While it’s smart to hire a professional for annual inspections and maintenance for larger jobs such as the furnace or roof, the following are simple maintenance tasks just about any homeowner can do. Paying attention to your home prevents major damage from occurring later on, so take a few minutes to do these things.
Take Care of the Leaves
Autumn brings majestic colours in trees everywhere, but those leaves eventually fall to the ground and can cause problems. If allowed to sit on the lawn, they can ruin the grass and make you the least favourite person in the neighbourhood. Rake them up and dispose of them properly. They can go in the garbage or a compost pile if you have one. Fallen leaves may also cause problems when they clog up the gutters. If you’re not afraid of heights, you can check your own gutters for these blockages. If the thought of climbing a ladder makes you nervous, hire a professional cleaning company to come out and do the job.
Check the Foundation of Your Home
If water’s allowed to pool around the foundation during the winter, it can cause serious damage. Homes are always designed to have the land slope away from the foundation, but when you do gardening around the home, you might alter the original design. If this slope isn’t there, build it back up using regular top soil. Consider moving plants at least 12 inches away from the foundation to improve drainage around the home.
Head Up to the Attic
Unfinished attics provide key clues to the health of the roof and the home overall. Look for water stains on the underside of the roof. This is a sign that the roof is leaking in places, and you’ll want to have it repaired before winter settles in.

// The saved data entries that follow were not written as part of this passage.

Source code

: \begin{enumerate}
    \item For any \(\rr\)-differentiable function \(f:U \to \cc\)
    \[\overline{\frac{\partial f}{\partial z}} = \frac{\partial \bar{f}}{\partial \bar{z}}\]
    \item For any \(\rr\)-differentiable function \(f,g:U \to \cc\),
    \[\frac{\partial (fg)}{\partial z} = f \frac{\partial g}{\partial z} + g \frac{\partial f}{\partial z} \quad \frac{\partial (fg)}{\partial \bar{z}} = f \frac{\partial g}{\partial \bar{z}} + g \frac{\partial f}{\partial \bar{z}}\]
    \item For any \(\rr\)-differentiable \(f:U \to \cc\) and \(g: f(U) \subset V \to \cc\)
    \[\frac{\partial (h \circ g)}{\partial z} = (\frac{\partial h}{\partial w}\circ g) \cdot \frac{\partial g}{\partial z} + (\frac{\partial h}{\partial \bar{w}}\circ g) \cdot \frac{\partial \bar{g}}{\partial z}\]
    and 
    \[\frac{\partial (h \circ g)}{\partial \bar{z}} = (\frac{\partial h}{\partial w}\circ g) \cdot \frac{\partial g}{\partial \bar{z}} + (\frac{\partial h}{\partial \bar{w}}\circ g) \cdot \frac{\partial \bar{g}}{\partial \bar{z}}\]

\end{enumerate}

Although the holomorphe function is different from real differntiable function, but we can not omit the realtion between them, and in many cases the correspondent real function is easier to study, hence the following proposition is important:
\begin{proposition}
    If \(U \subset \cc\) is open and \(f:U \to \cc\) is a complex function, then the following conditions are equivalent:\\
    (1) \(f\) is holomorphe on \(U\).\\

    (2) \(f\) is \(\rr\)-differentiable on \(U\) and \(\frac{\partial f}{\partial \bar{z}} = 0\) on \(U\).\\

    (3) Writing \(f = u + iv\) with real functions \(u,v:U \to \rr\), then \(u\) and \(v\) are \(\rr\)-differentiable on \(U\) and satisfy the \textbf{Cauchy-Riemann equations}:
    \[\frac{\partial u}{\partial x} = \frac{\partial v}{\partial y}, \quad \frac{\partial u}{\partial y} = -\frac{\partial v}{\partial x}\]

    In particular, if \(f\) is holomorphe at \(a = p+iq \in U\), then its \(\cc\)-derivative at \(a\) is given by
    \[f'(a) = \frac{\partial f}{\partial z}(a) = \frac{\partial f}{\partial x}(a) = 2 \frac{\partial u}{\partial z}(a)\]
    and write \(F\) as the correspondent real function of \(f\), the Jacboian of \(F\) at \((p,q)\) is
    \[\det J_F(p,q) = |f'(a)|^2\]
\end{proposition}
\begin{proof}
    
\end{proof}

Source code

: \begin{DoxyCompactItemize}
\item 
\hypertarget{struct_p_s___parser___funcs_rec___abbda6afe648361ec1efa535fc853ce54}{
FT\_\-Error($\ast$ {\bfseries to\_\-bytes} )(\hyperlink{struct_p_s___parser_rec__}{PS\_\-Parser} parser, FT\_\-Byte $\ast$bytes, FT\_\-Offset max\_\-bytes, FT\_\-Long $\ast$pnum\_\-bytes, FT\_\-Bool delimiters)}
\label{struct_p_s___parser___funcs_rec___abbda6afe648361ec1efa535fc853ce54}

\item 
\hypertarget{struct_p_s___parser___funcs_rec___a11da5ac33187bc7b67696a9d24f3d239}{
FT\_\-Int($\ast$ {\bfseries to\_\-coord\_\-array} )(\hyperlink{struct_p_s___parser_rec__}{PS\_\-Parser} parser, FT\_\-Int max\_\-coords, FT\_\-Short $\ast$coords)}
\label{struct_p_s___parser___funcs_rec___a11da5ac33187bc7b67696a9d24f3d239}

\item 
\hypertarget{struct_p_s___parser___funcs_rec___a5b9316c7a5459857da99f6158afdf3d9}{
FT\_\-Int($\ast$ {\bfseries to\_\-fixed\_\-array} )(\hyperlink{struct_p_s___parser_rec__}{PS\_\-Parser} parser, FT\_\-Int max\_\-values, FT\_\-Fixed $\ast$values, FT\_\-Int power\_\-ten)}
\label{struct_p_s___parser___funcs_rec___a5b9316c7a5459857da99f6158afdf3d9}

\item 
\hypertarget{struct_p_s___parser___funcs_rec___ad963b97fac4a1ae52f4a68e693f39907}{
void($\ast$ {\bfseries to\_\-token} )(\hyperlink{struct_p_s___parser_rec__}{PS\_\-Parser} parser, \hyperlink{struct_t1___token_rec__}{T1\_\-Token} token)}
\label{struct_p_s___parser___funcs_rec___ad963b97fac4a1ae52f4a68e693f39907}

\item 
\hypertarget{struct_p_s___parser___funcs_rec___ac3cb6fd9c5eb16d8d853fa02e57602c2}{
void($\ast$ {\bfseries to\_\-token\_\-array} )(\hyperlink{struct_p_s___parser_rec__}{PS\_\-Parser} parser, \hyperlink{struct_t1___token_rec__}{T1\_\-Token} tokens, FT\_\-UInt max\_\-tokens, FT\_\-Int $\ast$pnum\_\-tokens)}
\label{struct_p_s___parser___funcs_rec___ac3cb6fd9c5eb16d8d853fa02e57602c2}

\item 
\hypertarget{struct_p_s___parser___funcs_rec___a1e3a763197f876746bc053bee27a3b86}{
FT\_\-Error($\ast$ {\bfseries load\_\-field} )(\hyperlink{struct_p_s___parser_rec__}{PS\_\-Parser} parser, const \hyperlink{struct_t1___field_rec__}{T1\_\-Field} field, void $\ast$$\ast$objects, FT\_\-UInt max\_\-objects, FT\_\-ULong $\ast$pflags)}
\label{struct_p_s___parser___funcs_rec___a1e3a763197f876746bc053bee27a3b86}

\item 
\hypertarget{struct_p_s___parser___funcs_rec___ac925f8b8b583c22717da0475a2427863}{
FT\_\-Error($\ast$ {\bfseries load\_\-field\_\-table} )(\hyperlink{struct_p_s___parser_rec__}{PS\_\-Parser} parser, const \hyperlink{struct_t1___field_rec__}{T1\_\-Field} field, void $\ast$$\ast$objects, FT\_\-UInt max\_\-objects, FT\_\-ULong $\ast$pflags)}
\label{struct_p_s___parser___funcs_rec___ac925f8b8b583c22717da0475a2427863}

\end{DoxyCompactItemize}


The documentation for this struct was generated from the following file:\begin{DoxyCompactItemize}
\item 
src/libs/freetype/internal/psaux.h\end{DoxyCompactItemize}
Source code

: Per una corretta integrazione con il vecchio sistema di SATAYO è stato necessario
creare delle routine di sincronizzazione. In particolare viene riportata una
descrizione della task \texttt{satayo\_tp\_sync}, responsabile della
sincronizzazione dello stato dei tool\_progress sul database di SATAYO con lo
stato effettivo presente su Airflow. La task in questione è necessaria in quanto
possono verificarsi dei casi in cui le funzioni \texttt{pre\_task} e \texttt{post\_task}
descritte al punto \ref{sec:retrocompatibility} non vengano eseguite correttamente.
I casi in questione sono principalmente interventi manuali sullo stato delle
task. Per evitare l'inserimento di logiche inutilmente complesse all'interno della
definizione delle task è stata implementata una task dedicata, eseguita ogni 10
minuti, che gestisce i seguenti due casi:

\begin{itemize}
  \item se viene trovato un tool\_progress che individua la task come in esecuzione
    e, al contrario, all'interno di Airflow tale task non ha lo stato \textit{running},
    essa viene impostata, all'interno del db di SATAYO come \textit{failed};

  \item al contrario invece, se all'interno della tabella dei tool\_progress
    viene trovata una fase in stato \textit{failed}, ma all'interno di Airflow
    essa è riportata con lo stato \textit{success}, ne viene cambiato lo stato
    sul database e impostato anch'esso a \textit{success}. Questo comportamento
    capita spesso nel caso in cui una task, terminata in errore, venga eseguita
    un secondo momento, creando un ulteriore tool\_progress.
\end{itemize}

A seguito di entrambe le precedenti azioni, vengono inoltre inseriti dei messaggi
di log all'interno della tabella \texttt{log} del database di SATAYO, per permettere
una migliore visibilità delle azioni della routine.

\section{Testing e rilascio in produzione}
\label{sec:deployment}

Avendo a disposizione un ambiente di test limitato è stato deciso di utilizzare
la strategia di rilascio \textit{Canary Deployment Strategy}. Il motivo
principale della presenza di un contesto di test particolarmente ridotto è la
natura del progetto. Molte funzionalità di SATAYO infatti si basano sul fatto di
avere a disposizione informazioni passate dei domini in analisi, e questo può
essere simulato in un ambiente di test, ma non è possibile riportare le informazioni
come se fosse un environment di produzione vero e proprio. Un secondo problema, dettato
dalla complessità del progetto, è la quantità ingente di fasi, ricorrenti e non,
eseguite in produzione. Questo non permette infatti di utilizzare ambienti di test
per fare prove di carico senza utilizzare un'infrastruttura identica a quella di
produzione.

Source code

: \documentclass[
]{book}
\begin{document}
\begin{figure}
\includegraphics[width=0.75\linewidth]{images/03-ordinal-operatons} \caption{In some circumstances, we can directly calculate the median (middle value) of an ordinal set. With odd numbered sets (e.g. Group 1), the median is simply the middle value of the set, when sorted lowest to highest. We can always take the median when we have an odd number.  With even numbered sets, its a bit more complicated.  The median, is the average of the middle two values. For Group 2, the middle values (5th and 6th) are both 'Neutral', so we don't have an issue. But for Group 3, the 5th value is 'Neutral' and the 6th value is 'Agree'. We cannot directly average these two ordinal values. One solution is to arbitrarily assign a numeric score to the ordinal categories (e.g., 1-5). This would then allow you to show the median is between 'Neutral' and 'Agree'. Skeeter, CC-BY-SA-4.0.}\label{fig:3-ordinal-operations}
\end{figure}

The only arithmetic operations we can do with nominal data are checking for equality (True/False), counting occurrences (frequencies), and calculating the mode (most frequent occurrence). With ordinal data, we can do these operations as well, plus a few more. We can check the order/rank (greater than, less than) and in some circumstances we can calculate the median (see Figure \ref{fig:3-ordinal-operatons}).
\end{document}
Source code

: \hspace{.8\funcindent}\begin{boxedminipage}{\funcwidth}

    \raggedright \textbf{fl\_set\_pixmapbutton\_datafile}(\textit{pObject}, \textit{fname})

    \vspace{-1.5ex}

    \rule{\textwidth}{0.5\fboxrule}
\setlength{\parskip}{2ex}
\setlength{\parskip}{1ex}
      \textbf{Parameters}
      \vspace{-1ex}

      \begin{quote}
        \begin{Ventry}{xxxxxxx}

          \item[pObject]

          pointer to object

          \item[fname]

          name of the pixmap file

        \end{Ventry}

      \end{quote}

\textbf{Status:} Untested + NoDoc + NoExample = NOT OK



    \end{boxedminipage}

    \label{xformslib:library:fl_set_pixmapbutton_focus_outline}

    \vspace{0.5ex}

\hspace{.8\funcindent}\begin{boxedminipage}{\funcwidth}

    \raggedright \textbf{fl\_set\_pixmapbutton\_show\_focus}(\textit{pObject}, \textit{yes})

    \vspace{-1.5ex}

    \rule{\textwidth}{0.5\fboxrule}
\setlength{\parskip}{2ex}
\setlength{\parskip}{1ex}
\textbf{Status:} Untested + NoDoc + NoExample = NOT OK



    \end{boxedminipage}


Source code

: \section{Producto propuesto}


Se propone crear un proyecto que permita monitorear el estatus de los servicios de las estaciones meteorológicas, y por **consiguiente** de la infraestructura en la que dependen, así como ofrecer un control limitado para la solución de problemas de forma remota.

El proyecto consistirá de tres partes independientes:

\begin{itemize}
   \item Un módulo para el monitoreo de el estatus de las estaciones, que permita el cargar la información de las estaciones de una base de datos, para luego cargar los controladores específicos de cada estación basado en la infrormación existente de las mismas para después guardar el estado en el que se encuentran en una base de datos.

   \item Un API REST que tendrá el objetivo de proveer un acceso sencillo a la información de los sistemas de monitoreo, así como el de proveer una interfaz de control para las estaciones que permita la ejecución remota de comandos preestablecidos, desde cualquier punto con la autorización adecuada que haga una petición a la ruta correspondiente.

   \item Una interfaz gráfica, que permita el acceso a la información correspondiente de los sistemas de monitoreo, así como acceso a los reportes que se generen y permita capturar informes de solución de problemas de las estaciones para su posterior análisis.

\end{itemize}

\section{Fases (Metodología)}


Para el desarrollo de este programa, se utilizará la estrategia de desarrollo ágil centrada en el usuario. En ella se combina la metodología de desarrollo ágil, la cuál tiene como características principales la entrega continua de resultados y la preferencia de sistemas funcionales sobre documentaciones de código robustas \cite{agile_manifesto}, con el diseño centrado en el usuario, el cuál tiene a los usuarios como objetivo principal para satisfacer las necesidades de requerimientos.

You should also pay attention to the temperature of the attic.
Ideally, the temperature should be around the same as the temperature outside. If it’s warm in the attic on a cold day, there’s a possibility that there isn’t enough ventilation or that the insulation is not effective.
Either of these problems could cause ice damming when there’s snow on the roof.
Perform a Visual Inspection of the Outside
Take some time to look around the outside of your house for any potential problems. For instance, look at the roof for missing, curled, or loose shingles. Walk around the home looking for signs that an animal has tried to enter your home, such as small holes or piles of sawdust, chewed wood, or siding. A homeowner can easily do his or her own visual inspection, but any problems noted should be addressed by a professional.
Seal the Home
Areas around windows and doors often have small gaps that might let cold air in and warm air out. This can mean higher energy costs. In most cases, you won’t find these gaps on a brand new home, but they can show up after a few years in the house. Feel around the window panes for cold drafts. Alternatively, hold a candle to the window. If the flame flickers, there’s a gap. Home improvement stores typically have weather stripping materials that can easily remedy these problems.
Turn the Outside Water Off
Even though you may have turned off your outside spigot, there’s often still water in the hose and the pipes. If this water stays there throughout the winter, it will expand as it freezes and cause damage. To prevent this from happening, turn the water off from the main point. This is typically a valve on the inside of the house, but if you’re not sure where it is, ask your home builder where to find it.
Test Your Detectors
Fire and carbon monoxide detectors become especially important in the winter months, when fires are more likely to occur and closed windows hold dangerous fumes inside. Your devices should have a “test” button that allows you to easily test if the appliance is working. It’s also a good idea to change the batteries to be sure that it’s in good working order.
Regular home maintenance doesn’t have to take up a lot of your time. Simply checking your home for problems and making sure you take care of issues as they arise will go a long way toward making sure your home stays in good condition for a long time.